■ **EXERCISE INSTRUCTIONS**:
With the pictures left out, every record must be reproduced exactly.

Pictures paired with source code
----------
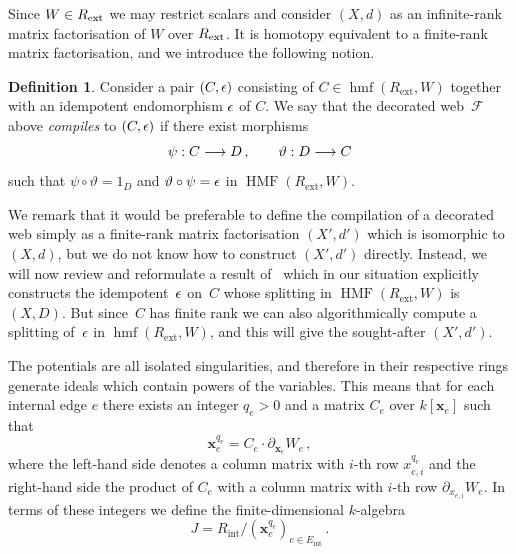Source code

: \documentclass{compositio}
\theoremstyle{definition}
\newtheorem{definition}[theorem]{Definition}
\numberwithin{equation}{section}
\begin{document}
Since $W \in R_{\text{ext}}$ we may restrict scalars and consider $(X,d)$ as an infinite-rank matrix factorisation of $W$ over $R_{\text{ext}}$. It is homotopy equivalent to a finite-rank matrix factorisation, and we introduce the following notion.

\begin{definition} Consider a pair $(C, \epsilon)$ consisting of $C\in\operatorname{hmf}(R_{\text{ext}},W)$ together with an idempotent endomorphism $\epsilon$ of $C$. We say that the decorated web~$\mathcal F$ above \emph{compiles} to $(C,\epsilon)$ if there exist morphisms
\[
\psi: C \longrightarrow D \, , \qquad \vartheta: D \longrightarrow C
\]
such that $\psi \circ \vartheta = 1_{D}$ and $\vartheta \circ \psi = \epsilon$ in $\operatorname{HMF}(R_{\text{ext}},W)$.
\end{definition}

We remark that it would be preferable to define the compilation of a decorated web simply as a finite-rank matrix factorisation $(X',d')$ which is isomorphic to $(X,d)$, but we do not know how to construct $(X',d')$ directly. Instead, we will now review and reformulate a result of~\cite{dm1102.2957} which in our situation explicitly constructs the idempotent~$\epsilon$ on~$C$ whose splitting in $\operatorname{HMF}(R_{\text{ext}},W)$ is $(X,D)$. But since~$C$ has finite rank we can also algorithmically compute a splitting of~$\epsilon$ in $\operatorname{hmf}(R_{\text{ext}},W)$, and this will give the sought-after $(X',d')$. 

The potentials are all isolated singularities, and therefore in their respective rings generate ideals which contain powers of the variables. This means that for each internal edge $e$ there exists an integer $q_e > 0$ and a matrix $C_e$ over $k[\boldsymbol{x}_e]$ such that
\begin{equation}\label{eq:defnqsweb}
\boldsymbol{x}_e^{q_e} = C_e \cdot \partial_{\boldsymbol{x}_e} W_e \, ,
\end{equation}
where the left-hand side denotes a column matrix with $i$-th row $x_{e, i}^{q_e}$ and the right-hand side the product of $C_e$ with a column matrix with $i$-th row $\partial_{x_{e,i}} W_e$. In terms of these integers we define the finite-dimensional $k$-algebra
$$
J = R_{\text{int}}/(\boldsymbol{x}_{e}^{q_{e}})_{e\in E_{\text{int}}} \, .
$$
\end{document}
----------
■ **SOLUTION BELOW**:
Source code

: \documentclass{compositio}
\theoremstyle{definition}
\newtheorem{definition}[theorem]{Definition}
\numberwithin{equation}{section}
\begin{document}
Since $W \in R_{\text{ext}}$ we may restrict scalars and consider $(X,d)$ as an infinite-rank matrix factorisation of $W$ over $R_{\text{ext}}$. It is homotopy equivalent to a finite-rank matrix factorisation, and we introduce the following notion.

\begin{definition} Consider a pair $(C, \epsilon)$ consisting of $C\in\operatorname{hmf}(R_{\text{ext}},W)$ together with an idempotent endomorphism $\epsilon$ of $C$. We say that the decorated web~$\mathcal F$ above \emph{compiles} to $(C,\epsilon)$ if there exist morphisms
\[
\psi: C \longrightarrow D \, , \qquad \vartheta: D \longrightarrow C
\]
such that $\psi \circ \vartheta = 1_{D}$ and $\vartheta \circ \psi = \epsilon$ in $\operatorname{HMF}(R_{\text{ext}},W)$.
\end{definition}

We remark that it would be preferable to define the compilation of a decorated web simply as a finite-rank matrix factorisation $(X',d')$ which is isomorphic to $(X,d)$, but we do not know how to construct $(X',d')$ directly. Instead, we will now review and reformulate a result of~\cite{dm1102.2957} which in our situation explicitly constructs the idempotent~$\epsilon$ on~$C$ whose splitting in $\operatorname{HMF}(R_{\text{ext}},W)$ is $(X,D)$. But since~$C$ has finite rank we can also algorithmically compute a splitting of~$\epsilon$ in $\operatorname{hmf}(R_{\text{ext}},W)$, and this will give the sought-after $(X',d')$. 

The potentials are all isolated singularities, and therefore in their respective rings generate ideals which contain powers of the variables. This means that for each internal edge $e$ there exists an integer $q_e > 0$ and a matrix $C_e$ over $k[\boldsymbol{x}_e]$ such that
\begin{equation}\label{eq:defnqsweb}
\boldsymbol{x}_e^{q_e} = C_e \cdot \partial_{\boldsymbol{x}_e} W_e \, ,
\end{equation}
where the left-hand side denotes a column matrix with $i$-th row $x_{e, i}^{q_e}$ and the right-hand side the product of $C_e$ with a column matrix with $i$-th row $\partial_{x_{e,i}} W_e$. In terms of these integers we define the finite-dimensional $k$-algebra
$$
J = R_{\text{int}}/(\boldsymbol{x}_{e}^{q_{e}})_{e\in E_{\text{int}}} \, .
$$
\end{document}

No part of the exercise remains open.